Empathy and justice

Through what are referred to as mirror neurons, reflective brain areas of observers appear to recreate the unpleasant experience — neurologically, they sensed the other’s pain.


Graphic by Joshua Awolade
Graphic by Joshua Awolade

Philoctetes was a good man and a great warrior. Misfortune, however, overtook him and on his way to Troy to fight the Greeks — a venomous serpent bit him.

His wound began to ooze a foul-smelling exudation and his cries of pain disturbed the other soldiers.

Worried about the morale of the fighting unit, the military leaders abandoned him on an island.

According to Sophocles’ story, a decade later the soldiers returned to the island to retrieve Philoctetes, realizing they could not win a battle without their great warrior and his magic bow.

And while his superior officers had no other purpose but to use him in battle, the Greek chorus imagined and described the many difficulties Philoctetes faced during his exile; for the chorus and the audience it was an experience in empathy.

What followed was the systematic study of empathy.

Numbered among empathy’s advocates were Rousseau, Schopenhauer and Adam Smith; empathy’s many opponents were Spinoza, Kant and Nietzsche.

For some, empathy was a vital bridge between the individual and their community, a fundamental way of linking our own interests to the interests of others.

Those opposing empathy worried that it might compel us to make decisions in terms of emotional rather than rational factors.

In Rhetoric, Aristotle argued empathy is a painful but necessary vicarious emotion directed at another person’s misfortunes and suffering, and matters deeply for our own lives.

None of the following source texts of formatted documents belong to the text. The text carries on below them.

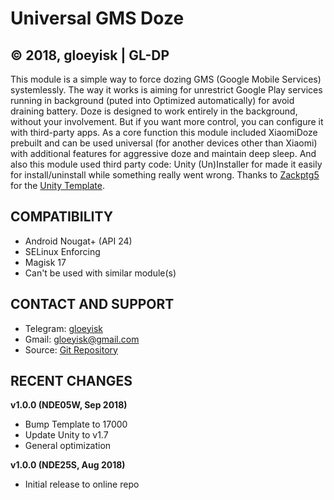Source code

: # Universal GMS Doze
## © 2018, gloeyisk | GL-DP ##



This module is a simple way to force dozing GMS (Google Mobile Services) systemlessly. The way it works is aiming for unrestrict Google Play services running in background (puted into Optimized automatically) for avoid draining battery. Doze is designed to work entirely in the background, without your involvement. But if you want more control, you can configure it with third-party apps. 
As a core function this module included XiaomiDoze prebuilt and can be used universal (for another devices other than Xiaomi) with additional features for aggressive doze and maintain deep sleep.
And also this module used third party code: Unity (Un)Installer for made it easily for install/uninstall while something really went wrong. Thanks to [Zackptg5](https://github.com/Zackptg5) for the [Unity Template](https://github.com/Zackptg5/Unity).



## COMPATIBILITY
- Android Nougat+ (API 24)
- SELinux Enforcing
- Magisk 17
- Can't be used with similar module(s)




## CONTACT AND SUPPORT

- Telegram: [gloeyisk](t.me/gloeyisk)
- Gmail: [gloeyisk@gmail.com](gloeyisk@gmail.com)
- Source: [Git Repository](https://github.com/gloeyisk/universal-gms-doze)



## RECENT CHANGES

**v1.0.0 (NDE05W, Sep 2018)**
- Bump Template to 17000
- Update Unity to v1.7
- General optimization

**v1.0.0 (NDE25S, Aug 2018)**
- Initial release to online repo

Rousseau argued that an awareness of one’s own weaknesses and vulnerabilities is a necessary pre-condition for empathy.

In Emile, Rousseau writes: “Why are kings without pity for their subjects? Because they count on never being common human beings. Why are the rich so hard toward the poor? It is because they have no fear of being poor… make him understand well, that the fate of all these people can be his, and that all their ills are there in the ground beneath his feet, that countless unforeseen and inevitable events can plunge him into them from one moment to the next. Show him all the vicissitudes of fortune.”

There are laboratory data to support Rousseau’s wise lessons.

In a recent issue of Science, researchers found that seeing a loved one endure a slight electric shock activated an area in the brain of the observer responsible for processing pain, pointing to a possible neurological basis for empathy. Through what are referred to as mirror neurons, reflective brain areas of observers appear to recreate the unpleasant experience — neurologically, they sensed the other’s pain.

When individuals watched their partners being shocked, their own sensory cortex was quiet but emotional centers in their brains sprang into action.

We do seem to put ourselves in another’s emotional shoes, and it may be hard-wired.

Empathy, as it is with other emotional responses, may have gradually evolved in humans, but such responses may be shared by other species.

For example, monkeys will stop eating if they see that pressing a lever delivering food causes a second monkey to be shocked.

To many critics, empathy can provide a powerful vision of social justice and can repudiate our modern tendencies toward the dehumanization of others.

Our public institutions can commit themselves to cultivating in students the ability to imagine the experiences of others and participate more actively in their sufferings.

Often bereft of vision, our own political leaders must develop an ability to take on, in their imaginations, the lived experiences of the many diverse groups they supposedly serve.

Martha Nussbaum, in her book Upheavals of Thought: A Theory of Emotions writes: “Tragic pity provides a powerful vision of social justice, and that judgment that does not employ the intelligence of compassion in coming to grips with the significance of human suffering, is blind and incomplete.”